You may compress old session records in $HOME/.ibid with gzip or bzip2. Ibid will still be able to read them.

OPTIONS

--no (or -n)

Don’t make any changes: files are not copied and a new session record is not written. With -v, this is a good way to preview what a backup would do.

--verbose (or -v)

Increase verbosity. Each -v adds more.

--dir DIR (or -d DIR)

Look for filesets and sessions in DIR. Default is $HOME/.ibid.

--limit LIMIT (or -l LIMIT)

Limit this session to copying LIMIT bytes. Copying ends after the file that crosses the LIMIT threshold, so it’s possible for LIMIT to be exceeded by quite a lot.

LIMIT may have the suffix k, m, or g to denote kilobytes, megabytes, or gigabytes.

--preserve-mode/--nopreserve-mode (or -m)

Copy the mode bits of backed-up files or don’t. Default is to copy them.

--preserve-owner/--nopreserve-owner (or -o)

Copy the uid and gid of backed-up files or don’t. Default is to copy them.

--preserve-time/--nopreserve-time (or -t)

Copy the last-access and last-modification times of backed-up files or don’t. Default is not to copy them (because Jungledisk+davfs, which the author used during development of ibid, doesn’t support that operation [yet?]).

--restore-atime/--norestore-atime (or -a)

After copying files to the target filesystem, restore the file’s original last-access time or don’t. Default is to restore.

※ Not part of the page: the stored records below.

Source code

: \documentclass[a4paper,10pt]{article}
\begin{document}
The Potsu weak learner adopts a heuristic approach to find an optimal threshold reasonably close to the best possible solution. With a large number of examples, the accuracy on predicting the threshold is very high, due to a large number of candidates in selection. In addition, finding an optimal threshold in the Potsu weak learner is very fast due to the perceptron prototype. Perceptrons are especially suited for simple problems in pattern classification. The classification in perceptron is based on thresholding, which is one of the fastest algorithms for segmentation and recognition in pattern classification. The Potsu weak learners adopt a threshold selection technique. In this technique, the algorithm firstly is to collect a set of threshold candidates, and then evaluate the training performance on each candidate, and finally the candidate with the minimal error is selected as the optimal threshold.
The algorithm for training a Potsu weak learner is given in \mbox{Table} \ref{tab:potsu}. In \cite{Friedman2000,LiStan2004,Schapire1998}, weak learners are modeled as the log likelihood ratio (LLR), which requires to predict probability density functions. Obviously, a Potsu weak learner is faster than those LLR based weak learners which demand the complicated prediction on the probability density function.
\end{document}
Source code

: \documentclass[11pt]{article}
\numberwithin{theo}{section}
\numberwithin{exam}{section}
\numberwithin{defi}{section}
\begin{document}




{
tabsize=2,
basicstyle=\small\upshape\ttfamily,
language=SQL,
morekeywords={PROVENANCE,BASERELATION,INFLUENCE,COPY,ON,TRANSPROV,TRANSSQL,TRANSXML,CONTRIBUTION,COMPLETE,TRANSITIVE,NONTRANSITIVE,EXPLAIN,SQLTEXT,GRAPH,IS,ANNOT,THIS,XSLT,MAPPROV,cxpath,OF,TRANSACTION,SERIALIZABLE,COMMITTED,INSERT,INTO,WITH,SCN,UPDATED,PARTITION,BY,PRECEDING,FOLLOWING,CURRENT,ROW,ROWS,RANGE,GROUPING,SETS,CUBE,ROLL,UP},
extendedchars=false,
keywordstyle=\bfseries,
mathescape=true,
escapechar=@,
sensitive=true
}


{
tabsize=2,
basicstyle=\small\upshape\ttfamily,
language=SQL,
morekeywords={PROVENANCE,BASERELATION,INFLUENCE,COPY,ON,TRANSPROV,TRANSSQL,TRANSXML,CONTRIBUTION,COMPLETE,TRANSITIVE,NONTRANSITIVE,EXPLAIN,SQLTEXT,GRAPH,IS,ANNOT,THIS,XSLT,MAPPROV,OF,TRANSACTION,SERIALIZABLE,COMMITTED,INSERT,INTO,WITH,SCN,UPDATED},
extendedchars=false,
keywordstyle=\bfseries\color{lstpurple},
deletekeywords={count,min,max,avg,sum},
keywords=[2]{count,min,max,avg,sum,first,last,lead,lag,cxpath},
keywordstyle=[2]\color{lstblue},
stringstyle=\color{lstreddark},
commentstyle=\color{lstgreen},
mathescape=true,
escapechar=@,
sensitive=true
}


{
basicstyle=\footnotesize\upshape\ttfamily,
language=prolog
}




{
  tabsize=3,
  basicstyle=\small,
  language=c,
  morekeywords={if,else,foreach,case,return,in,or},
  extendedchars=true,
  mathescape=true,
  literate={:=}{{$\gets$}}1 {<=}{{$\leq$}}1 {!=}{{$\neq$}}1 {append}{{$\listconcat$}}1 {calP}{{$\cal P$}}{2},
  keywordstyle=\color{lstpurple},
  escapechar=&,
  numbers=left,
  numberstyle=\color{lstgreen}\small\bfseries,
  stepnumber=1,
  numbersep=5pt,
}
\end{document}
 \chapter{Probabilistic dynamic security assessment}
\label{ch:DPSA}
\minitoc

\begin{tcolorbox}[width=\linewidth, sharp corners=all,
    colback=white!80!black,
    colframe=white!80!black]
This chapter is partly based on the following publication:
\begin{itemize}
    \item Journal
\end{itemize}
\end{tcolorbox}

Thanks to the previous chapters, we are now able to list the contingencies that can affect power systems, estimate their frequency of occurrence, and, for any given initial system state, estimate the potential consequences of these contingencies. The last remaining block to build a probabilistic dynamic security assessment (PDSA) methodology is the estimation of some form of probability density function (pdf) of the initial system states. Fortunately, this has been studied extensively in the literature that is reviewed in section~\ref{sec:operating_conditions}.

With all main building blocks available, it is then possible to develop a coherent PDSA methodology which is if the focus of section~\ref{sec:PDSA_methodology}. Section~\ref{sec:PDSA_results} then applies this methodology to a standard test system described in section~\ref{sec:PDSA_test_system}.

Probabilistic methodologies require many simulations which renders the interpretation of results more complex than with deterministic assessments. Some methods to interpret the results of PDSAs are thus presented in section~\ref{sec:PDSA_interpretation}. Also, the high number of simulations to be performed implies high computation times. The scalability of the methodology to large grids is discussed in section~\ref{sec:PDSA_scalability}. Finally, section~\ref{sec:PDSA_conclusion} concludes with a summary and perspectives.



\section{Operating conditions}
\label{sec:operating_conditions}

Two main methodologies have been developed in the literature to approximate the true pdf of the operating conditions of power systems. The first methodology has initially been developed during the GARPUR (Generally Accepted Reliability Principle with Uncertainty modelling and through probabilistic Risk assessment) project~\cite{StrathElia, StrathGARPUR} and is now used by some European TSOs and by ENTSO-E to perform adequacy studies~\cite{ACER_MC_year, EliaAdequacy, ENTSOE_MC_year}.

--recheck-mtime/--norecheck-mtime

If --restore-atime is in effect, enabling this option causes ibid to double-check the original file’s last-modification time against its original values after the last-access time is restored. This is to detect the bug in some versions of the Linux kernel and/or the ext3 filesystem that caused utime(2) to store bogus values. Default is to perform the recheck and die if the bug is detected.

--ensure/--noensure (or -e)

Before deciding to skip a file because it’s unchanged from its last backup, ibid will check the supposed backup copy to see if it’s present and has the proper size. If not, it’ll get backed up “again.” This option defends against the possibility that your “infinite disk” service dropped some data undetected, as can happen with Jungledisk (for instance) when using “background mode” and three consecutive retries all fail (as of version 1.13, see http://forum.jungledisk.com/viewtopic.php?t=421).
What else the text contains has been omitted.